— THE TASK —
The answer should be one number only, namely how many lines of the records hold the word "subsection".

▼

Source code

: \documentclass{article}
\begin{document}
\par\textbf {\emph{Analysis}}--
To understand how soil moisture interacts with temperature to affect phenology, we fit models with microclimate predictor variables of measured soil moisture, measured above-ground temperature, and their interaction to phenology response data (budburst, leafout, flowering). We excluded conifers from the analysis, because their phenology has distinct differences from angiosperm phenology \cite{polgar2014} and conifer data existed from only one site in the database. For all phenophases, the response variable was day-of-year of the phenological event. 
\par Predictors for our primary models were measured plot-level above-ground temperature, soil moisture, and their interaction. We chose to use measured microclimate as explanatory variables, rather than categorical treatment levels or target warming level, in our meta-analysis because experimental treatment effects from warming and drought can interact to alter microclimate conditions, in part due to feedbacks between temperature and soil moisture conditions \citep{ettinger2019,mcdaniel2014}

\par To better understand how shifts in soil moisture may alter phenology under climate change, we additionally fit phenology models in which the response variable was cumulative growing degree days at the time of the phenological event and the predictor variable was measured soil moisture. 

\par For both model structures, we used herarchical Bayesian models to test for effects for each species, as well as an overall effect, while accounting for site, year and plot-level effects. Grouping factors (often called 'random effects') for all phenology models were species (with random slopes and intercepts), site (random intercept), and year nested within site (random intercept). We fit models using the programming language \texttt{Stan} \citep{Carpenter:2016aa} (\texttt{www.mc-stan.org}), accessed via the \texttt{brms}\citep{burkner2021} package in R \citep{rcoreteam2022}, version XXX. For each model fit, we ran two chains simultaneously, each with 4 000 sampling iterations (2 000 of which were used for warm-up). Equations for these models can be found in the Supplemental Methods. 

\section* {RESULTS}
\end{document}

▲
▼

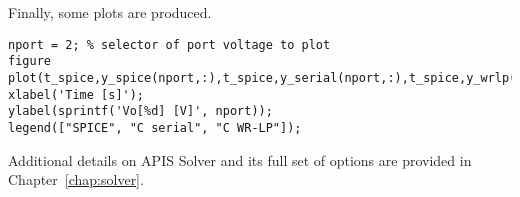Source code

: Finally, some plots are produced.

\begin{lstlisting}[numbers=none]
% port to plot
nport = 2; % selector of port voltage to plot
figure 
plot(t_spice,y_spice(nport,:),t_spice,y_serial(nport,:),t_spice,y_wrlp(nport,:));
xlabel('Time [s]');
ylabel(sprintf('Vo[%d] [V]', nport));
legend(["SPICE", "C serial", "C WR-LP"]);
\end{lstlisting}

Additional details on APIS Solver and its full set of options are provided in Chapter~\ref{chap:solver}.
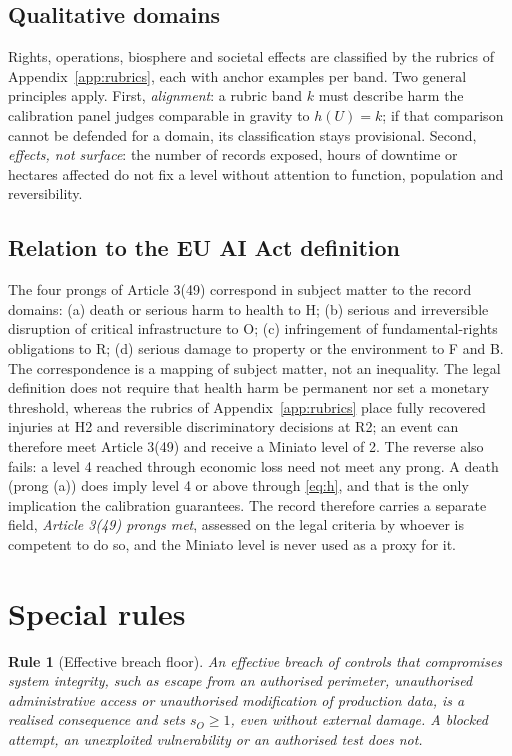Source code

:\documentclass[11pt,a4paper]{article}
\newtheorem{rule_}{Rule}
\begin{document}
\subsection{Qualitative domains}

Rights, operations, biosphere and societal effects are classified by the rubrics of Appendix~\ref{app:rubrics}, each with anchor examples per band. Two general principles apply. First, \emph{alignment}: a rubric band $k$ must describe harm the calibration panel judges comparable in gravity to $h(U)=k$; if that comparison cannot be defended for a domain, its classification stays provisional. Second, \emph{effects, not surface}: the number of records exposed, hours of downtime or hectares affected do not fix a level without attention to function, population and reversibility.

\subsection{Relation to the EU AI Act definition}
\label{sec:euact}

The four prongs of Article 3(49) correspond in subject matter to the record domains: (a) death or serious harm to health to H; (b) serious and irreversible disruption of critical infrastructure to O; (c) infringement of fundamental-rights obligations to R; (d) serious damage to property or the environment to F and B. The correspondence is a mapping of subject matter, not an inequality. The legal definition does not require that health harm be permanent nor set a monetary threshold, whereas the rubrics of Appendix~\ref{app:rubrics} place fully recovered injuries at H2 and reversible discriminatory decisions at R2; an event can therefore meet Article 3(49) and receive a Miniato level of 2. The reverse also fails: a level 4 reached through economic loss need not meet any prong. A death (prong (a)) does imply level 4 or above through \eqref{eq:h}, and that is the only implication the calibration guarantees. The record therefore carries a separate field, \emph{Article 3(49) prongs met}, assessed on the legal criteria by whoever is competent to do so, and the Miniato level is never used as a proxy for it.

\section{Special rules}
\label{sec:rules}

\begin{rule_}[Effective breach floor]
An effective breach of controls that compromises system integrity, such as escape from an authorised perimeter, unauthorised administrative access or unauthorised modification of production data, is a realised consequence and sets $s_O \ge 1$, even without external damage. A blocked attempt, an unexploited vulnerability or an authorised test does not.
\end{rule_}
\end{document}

▲

— REPLY TO THE EXERCISE —
2